Now there are blogs. And websites. And Instagram feeds where everyone is a curator of their own tiny museum, carefully arranging pieces for the passing crowd. There’s a certain beauty in it, sure—but also a pressure. An unspoken list of do’s and don’ts: shoot daily, post often, engage always, stay consistent, stay relevant, stay visible.
Some mornings, I open my camera bag and feel nothing.
Not because I don’t love photography anymore. I do. It’s in me. It’s how I see. But lately, it feels like I’m carrying more than just gear—I’m carrying expectations. Somewhere along the way, this craft turned into content. The hunt for a shot became the hunt for dopamine. And when that happens, something quietly breaks.

There was magic in the way it used to be. You’d shoot, develop the film, hold that still-wet print under the light, and your heart would thump because you made that. That moment belonged to you. It didn’t matter if it got shared, sold, or scrolled past in a half-second blur. The act of making it was the reward
.
I miss that. But maybe I don’t have to.
Maybe the answer isn’t to quit or complain or vanish. Maybe it’s to reclaim the ritual. To make space for slow seeing again. To take the camera out not because I have to—but because the light looks just right on the side of that weathered barn, and I’d regret it if I didn’t.

Maybe it’s about remembering that a photo can still be complete without a caption. That a day without shooting isn’t wasted—it’s just one more lap around the sun with your eyes open, saving film for when it really matters.

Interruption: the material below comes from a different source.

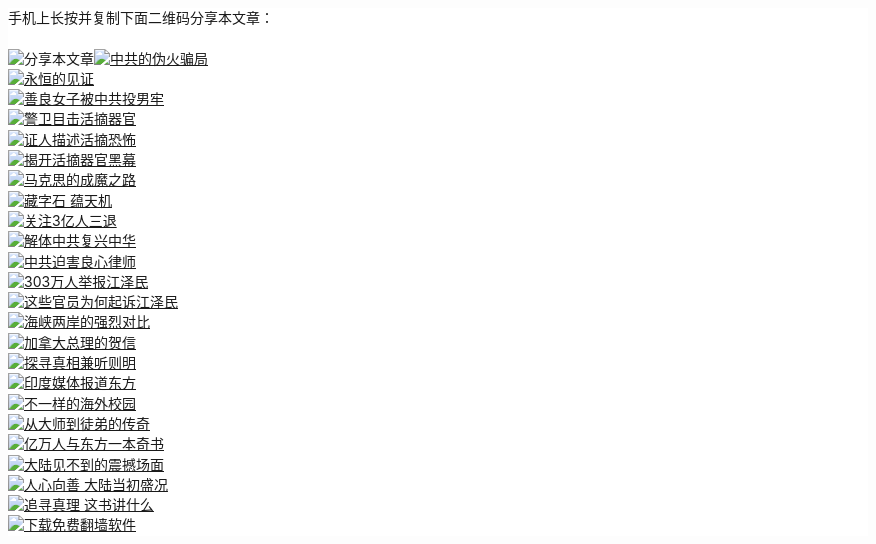 ####
手机上长按并复制下面二维码分享本文章：<br><br><img src="http://d1p1.ip.zn2.us/v.php?action=qrcode&url=https://github.com/mprjd2205/djy/blob/master/gb/11/7/19/n3319042.md%231" title="分享本文章"></td><td VALIGN=TOP><a href="https://github.com/mprjd2205/djy/blob/master/gb/16/1/21/n4622075.md?dfh#1" target="_blank"><img src="https://gitlab.com/szzdlab/djy/raw/master/gb/300/wei-f1.jpg" title="中共的伪火骗局"  alt="中共的伪火骗局"></a><br><a href="https://github.com/mprjd2205/www/blob/master/README.md?dfh#9" target="_blank"><img src="https://gitlab.com/szzdlab/djy/raw/master/gb/300/yong-h.jpg" title="永恒的见证"  alt="永恒的见证"></a><br><a href="https://github.com/mprjd2205/djy/blob/master/gb/13/9/29/n3974789.md?dfh#1" target="_blank"><img src="https://gitlab.com/szzdlab/djy/raw/master/gb/300/shang-lnz.jpg" title="善良女子被中共投男牢"  alt="善良女子被中共投男牢"></a><br><a href="https://github.com/mprjd2205/djy/blob/master/gb/16/3/16/n4663449.md?dfh#1" target="_blank"><img src="https://gitlab.com/szzdlab/djy/raw/master/gb/300/huo-z3.jpg" title="警卫目击活摘器官"  alt="警卫目击活摘器官"></a><br><a href="https://github.com/mprjd2205/djy/blob/master/gb/16/8/7/n8177641.md?dfh#1" target="_blank"><img src="https://gitlab.com/szzdlab/djy/raw/master/gb/300/huo-z4.jpg" title="证人描述活摘恐怖"  alt="证人描述活摘恐怖"></a><br><a href="https://github.com/mprjd2205/djy/blob/master/gb/10/4/19/n2881569.md?dfh#1" target="_blank"><img src="https://gitlab.com/szzdlab/djy/raw/master/gb/300/huo-z1.jpg" title="揭开活摘器官黑幕"  alt="揭开活摘器官黑幕"></a><br><a href="https://github.com/mprjd2205/djy/blob/master/gb/10/11/7/n3077476.md?dfh#1" target="_blank"><img src="https://gitlab.com/szzdlab/djy/raw/master/gb/300/ma-ks.jpg" title="马克思的成魔之路"  alt="马克思的成魔之路"></a><br><a href="https://github.com/mprjd2205/djy/blob/master/gb/14/6/9/n4173977.md?dfh#1" target="_blank"><img src="https://gitlab.com/szzdlab/djy/raw/master/gb/300/chang-zs.jpg" title="藏字石 蕴天机"  alt="藏字石 蕴天机"></a><br><a href="https://github.com/mprjd2205/djy/blob/master/gb/18/5/10/n10381511.md?dfh#1" target="_blank"><img src="https://gitlab.com/szzdlab/djy/raw/master/gb/300/st1.jpg" title="关注3亿人三退"  alt="关注3亿人三退"></a><br><a href="https://github.com/mprjd2205/djy/blob/master/gb/18/3/21/n10237682.md?dfh#1" target="_blank"><img src="https://gitlab.com/szzdlab/djy/raw/master/gb/300/jie-t.jpg" title="解体中共复兴中华"  alt="解体中共复兴中华"></a><br><a href="https://github.com/mprjd2205/djy/blob/master/gb/9/2/9/n2422991.md?dfh#1" target="_blank"><img src="https://gitlab.com/szzdlab/djy/raw/master/gb/300/gao-zs.jpg" title="中共迫害良心律师"  alt="中共迫害良心律师"></a><br><a href="https://github.com/mprjd2205/djy/blob/master/gb/18/12/9/n10900044.md?dfh#1" target="_blank"><img src="https://gitlab.com/szzdlab/djy/raw/master/gb/300/sj1.jpg" title="303万人举报江泽民"  alt="303万人举报江泽民"></a><br><a href="https://github.com/mprjd2205/djy/blob/master/gb/18/8/28/n10672014.md?dfh#1" target="_blank"><img src="https://gitlab.com/szzdlab/djy/raw/master/gb/300/sj2.jpg" title="这些官员为何起诉江泽民"  alt="这些官员为何起诉江泽民"></a><br><a href="https://github.com/mprjd2205/djy/blob/master/gb/8/12/18/n2367165.md?dfh#1" target="_blank"><img src="https://gitlab.com/szzdlab/djy/raw/master/gb/300/liangan.jpg" title="海峡两岸的强烈对比"  alt="海峡两岸的强烈对比"></a><br><a href="https://github.com/mprjd2205/djy/blob/master/gb/15/5/5/n4427238.md?dfh#1" target="_blank"><img src="https://gitlab.com/szzdlab/djy/raw/master/gb/300/jia-ndzl.jpg" title="加拿大总理的贺信"  alt="加拿大总理的贺信"></a><br><a href="https://github.com/mprjd2205/djy/blob/master/gb/11/6/17/n3289382.md?dfh#1" target="_blank"><img src="https://gitlab.com/szzdlab/djy/raw/master/gb/300/xiao-wd.jpg" title="探寻真相兼听则明"  alt="探寻真相兼听则明"></a><br>
<a href="https://github.com/mprjd2205/djy/blob/master/gb/18/10/27/n10812623.md?dfh#1" target="_blank"><img src="https://gitlab.com/szzdlab/djy/raw/master/gb/300/yindu.jpg" title="印度媒体报道东方"  alt="印度媒体报道东方"></a><br><a href="https://github.com/mprjd2205/djy/blob/master/gb/18/6/9/n10469652.md?dfh#1" target="_blank"><img src="https://gitlab.com/szzdlab/djy/raw/master/gb/300/xie-j.jpg" title="不一样的海外校园"  alt="不一样的海外校园"></a><br><a href="https://github.com/mprjd2205/djy/blob/master/gb/7/4/5/n1669415.md?dfh#1" target="_blank"><img src="https://gitlab.com/szzdlab/djy/raw/master/gb/300/li-up.jpg" title="从大师到徒弟的传奇"  alt="从大师到徒弟的传奇"></a><br><a href="https://github.com/mprjd2205/djy/blob/master/gb/17/5/26/n9191512.md?dfh#1" target="_blank"><img src="https://gitlab.com/szzdlab/djy/raw/master/gb/300/zfl2.jpg" title="亿万人与东方一本奇书"  alt="亿万人与东方一本奇书"></a><br><a href="https://github.com/mprjd2205/djy/blob/master/gb/13/11/27/n4020290.md?dfh#1" target="_blank"><img src="https://gitlab.com/szzdlab/djy/raw/master/gb/300/zhen-h.jpg" title="大陆见不到的震撼场面"  alt="大陆见不到的震撼场面"></a><br><a href="https://github.com/mprjd2205/djy/blob/master/gb/15/7/17/n4482910.md?dfh#1" target="_blank"><img src="https://gitlab.com/szzdlab/djy/raw/master/gb/300/dalu-sk.jpg" title="人心向善 大陆当初盛况"  alt="人心向善 大陆当初盛况"></a><br><a href="https://github.com/mprjd2205/djy/blob/master/gb/9/10/15/n2689419.md?dfh#1" target="_blank"><img src="https://gitlab.com/szzdlab/djy/raw/master/gb/300/zfl1.jpg" title="追寻真理 这书讲什么"  alt="追寻真理 这书讲什么"></a><br><a href="https://github.com/mprjd2205/www/blob/master/README.md?dfh#1" target="_blank"><img src="https://gitlab.com/szzdlab/djy/raw/master/gb/300/fq1.jpg" title="下载免费翻墙软件"  alt="下载免费翻墙软件"></a><br></td></tr></table>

And maybe—just maybe—it’s okay to share a photo with just one person. Slide it across the table. Watch their eyes light up. That’s the kind of feedback the internet can’t touch.
I’ll keep shooting. But I’m also going to start seeing again. Slower. Quieter. Less for the feed, more for the feeling. Because the best shots I’ve ever taken weren’t about being followed—they were about being present.
And I think it’s time to go back to that.